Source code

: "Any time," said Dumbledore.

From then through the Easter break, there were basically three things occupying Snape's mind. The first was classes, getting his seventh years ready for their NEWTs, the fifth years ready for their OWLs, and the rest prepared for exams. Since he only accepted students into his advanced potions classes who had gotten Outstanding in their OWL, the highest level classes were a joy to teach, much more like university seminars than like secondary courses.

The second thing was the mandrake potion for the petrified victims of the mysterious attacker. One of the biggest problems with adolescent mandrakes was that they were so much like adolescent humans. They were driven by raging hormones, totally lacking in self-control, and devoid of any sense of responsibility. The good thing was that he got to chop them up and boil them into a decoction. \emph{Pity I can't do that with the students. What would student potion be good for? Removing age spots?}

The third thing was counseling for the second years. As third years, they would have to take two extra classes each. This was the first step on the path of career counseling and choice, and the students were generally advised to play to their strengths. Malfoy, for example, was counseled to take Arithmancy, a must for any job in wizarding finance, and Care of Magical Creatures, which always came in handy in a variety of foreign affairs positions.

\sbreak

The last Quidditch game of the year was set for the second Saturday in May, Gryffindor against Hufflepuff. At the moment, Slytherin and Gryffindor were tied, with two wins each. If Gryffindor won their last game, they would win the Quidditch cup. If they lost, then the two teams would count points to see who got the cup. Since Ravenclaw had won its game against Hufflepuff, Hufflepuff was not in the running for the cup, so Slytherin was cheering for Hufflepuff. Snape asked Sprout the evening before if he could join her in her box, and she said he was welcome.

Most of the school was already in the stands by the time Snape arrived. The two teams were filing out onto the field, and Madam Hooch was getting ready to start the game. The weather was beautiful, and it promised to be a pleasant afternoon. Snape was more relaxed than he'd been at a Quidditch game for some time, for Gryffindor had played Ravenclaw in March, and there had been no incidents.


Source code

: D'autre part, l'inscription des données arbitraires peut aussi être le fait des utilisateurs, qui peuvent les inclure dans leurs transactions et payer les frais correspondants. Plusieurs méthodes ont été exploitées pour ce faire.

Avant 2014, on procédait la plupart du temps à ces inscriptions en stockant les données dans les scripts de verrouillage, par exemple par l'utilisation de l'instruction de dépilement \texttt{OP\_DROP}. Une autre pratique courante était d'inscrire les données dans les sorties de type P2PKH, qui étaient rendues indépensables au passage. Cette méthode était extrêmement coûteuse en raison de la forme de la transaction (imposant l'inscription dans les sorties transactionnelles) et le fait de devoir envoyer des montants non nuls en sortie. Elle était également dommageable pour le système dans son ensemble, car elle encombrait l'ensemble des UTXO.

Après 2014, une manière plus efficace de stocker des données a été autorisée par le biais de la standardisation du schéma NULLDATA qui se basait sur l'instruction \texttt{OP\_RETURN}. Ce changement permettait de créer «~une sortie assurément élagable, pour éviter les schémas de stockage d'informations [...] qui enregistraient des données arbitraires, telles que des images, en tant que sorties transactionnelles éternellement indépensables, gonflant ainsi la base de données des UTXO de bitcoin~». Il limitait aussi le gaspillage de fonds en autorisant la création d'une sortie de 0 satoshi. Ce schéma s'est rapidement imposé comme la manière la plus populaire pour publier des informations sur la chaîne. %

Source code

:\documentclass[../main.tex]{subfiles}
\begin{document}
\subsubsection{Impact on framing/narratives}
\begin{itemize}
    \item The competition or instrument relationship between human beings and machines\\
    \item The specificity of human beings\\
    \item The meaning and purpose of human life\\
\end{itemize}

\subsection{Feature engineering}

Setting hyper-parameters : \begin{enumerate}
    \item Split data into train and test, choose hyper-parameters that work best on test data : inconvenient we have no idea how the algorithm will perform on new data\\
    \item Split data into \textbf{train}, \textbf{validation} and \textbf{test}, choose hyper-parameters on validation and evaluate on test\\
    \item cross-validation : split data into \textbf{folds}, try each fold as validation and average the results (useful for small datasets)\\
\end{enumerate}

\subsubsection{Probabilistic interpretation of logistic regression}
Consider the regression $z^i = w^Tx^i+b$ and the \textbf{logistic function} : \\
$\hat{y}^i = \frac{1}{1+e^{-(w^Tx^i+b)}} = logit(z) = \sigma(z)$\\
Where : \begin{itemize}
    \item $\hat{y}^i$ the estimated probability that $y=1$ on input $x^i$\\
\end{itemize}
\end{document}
━━━━
DESCRIPTION OF THE TASK:
Keep every word the same and copy out all of the entries.

WRITTEN SOLUTION:
Source code

: "Any time," said Dumbledore.

From then through the Easter break, there were basically three things occupying Snape's mind. The first was classes, getting his seventh years ready for their NEWTs, the fifth years ready for their OWLs, and the rest prepared for exams. Since he only accepted students into his advanced potions classes who had gotten Outstanding in their OWL, the highest level classes were a joy to teach, much more like university seminars than like secondary courses.

The second thing was the mandrake potion for the petrified victims of the mysterious attacker. One of the biggest problems with adolescent mandrakes was that they were so much like adolescent humans. They were driven by raging hormones, totally lacking in self-control, and devoid of any sense of responsibility. The good thing was that he got to chop them up and boil them into a decoction. \emph{Pity I can't do that with the students. What would student potion be good for? Removing age spots?}

The third thing was counseling for the second years. As third years, they would have to take two extra classes each. This was the first step on the path of career counseling and choice, and the students were generally advised to play to their strengths. Malfoy, for example, was counseled to take Arithmancy, a must for any job in wizarding finance, and Care of Magical Creatures, which always came in handy in a variety of foreign affairs positions.

\sbreak

The last Quidditch game of the year was set for the second Saturday in May, Gryffindor against Hufflepuff. At the moment, Slytherin and Gryffindor were tied, with two wins each. If Gryffindor won their last game, they would win the Quidditch cup. If they lost, then the two teams would count points to see who got the cup. Since Ravenclaw had won its game against Hufflepuff, Hufflepuff was not in the running for the cup, so Slytherin was cheering for Hufflepuff. Snape asked Sprout the evening before if he could join her in her box, and she said he was welcome.

Most of the school was already in the stands by the time Snape arrived. The two teams were filing out onto the field, and Madam Hooch was getting ready to start the game. The weather was beautiful, and it promised to be a pleasant afternoon. Snape was more relaxed than he'd been at a Quidditch game for some time, for Gryffindor had played Ravenclaw in March, and there had been no incidents.


Source code

: D'autre part, l'inscription des données arbitraires peut aussi être le fait des utilisateurs, qui peuvent les inclure dans leurs transactions et payer les frais correspondants. Plusieurs méthodes ont été exploitées pour ce faire.

Avant 2014, on procédait la plupart du temps à ces inscriptions en stockant les données dans les scripts de verrouillage, par exemple par l'utilisation de l'instruction de dépilement \texttt{OP\_DROP}. Une autre pratique courante était d'inscrire les données dans les sorties de type P2PKH, qui étaient rendues indépensables au passage. Cette méthode était extrêmement coûteuse en raison de la forme de la transaction (imposant l'inscription dans les sorties transactionnelles) et le fait de devoir envoyer des montants non nuls en sortie. Elle était également dommageable pour le système dans son ensemble, car elle encombrait l'ensemble des UTXO.

Après 2014, une manière plus efficace de stocker des données a été autorisée par le biais de la standardisation du schéma NULLDATA qui se basait sur l'instruction \texttt{OP\_RETURN}. Ce changement permettait de créer «~une sortie assurément élagable, pour éviter les schémas de stockage d'informations [...] qui enregistraient des données arbitraires, telles que des images, en tant que sorties transactionnelles éternellement indépensables, gonflant ainsi la base de données des UTXO de bitcoin~». Il limitait aussi le gaspillage de fonds en autorisant la création d'une sortie de 0 satoshi. Ce schéma s'est rapidement imposé comme la manière la plus populaire pour publier des informations sur la chaîne. %

Source code

:\documentclass[../main.tex]{subfiles}
\begin{document}
\subsubsection{Impact on framing/narratives}
\begin{itemize}
    \item The competition or instrument relationship between human beings and machines\\
    \item The specificity of human beings\\
    \item The meaning and purpose of human life\\
\end{itemize}

\subsection{Feature engineering}

Setting hyper-parameters : \begin{enumerate}
    \item Split data into train and test, choose hyper-parameters that work best on test data : inconvenient we have no idea how the algorithm will perform on new data\\
    \item Split data into \textbf{train}, \textbf{validation} and \textbf{test}, choose hyper-parameters on validation and evaluate on test\\
    \item cross-validation : split data into \textbf{folds}, try each fold as validation and average the results (useful for small datasets)\\
\end{enumerate}

\subsubsection{Probabilistic interpretation of logistic regression}
Consider the regression $z^i = w^Tx^i+b$ and the \textbf{logistic function} : \\
$\hat{y}^i = \frac{1}{1+e^{-(w^Tx^i+b)}} = logit(z) = \sigma(z)$\\
Where : \begin{itemize}
    \item $\hat{y}^i$ the estimated probability that $y=1$ on input $x^i$\\
\end{itemize}
\end{document}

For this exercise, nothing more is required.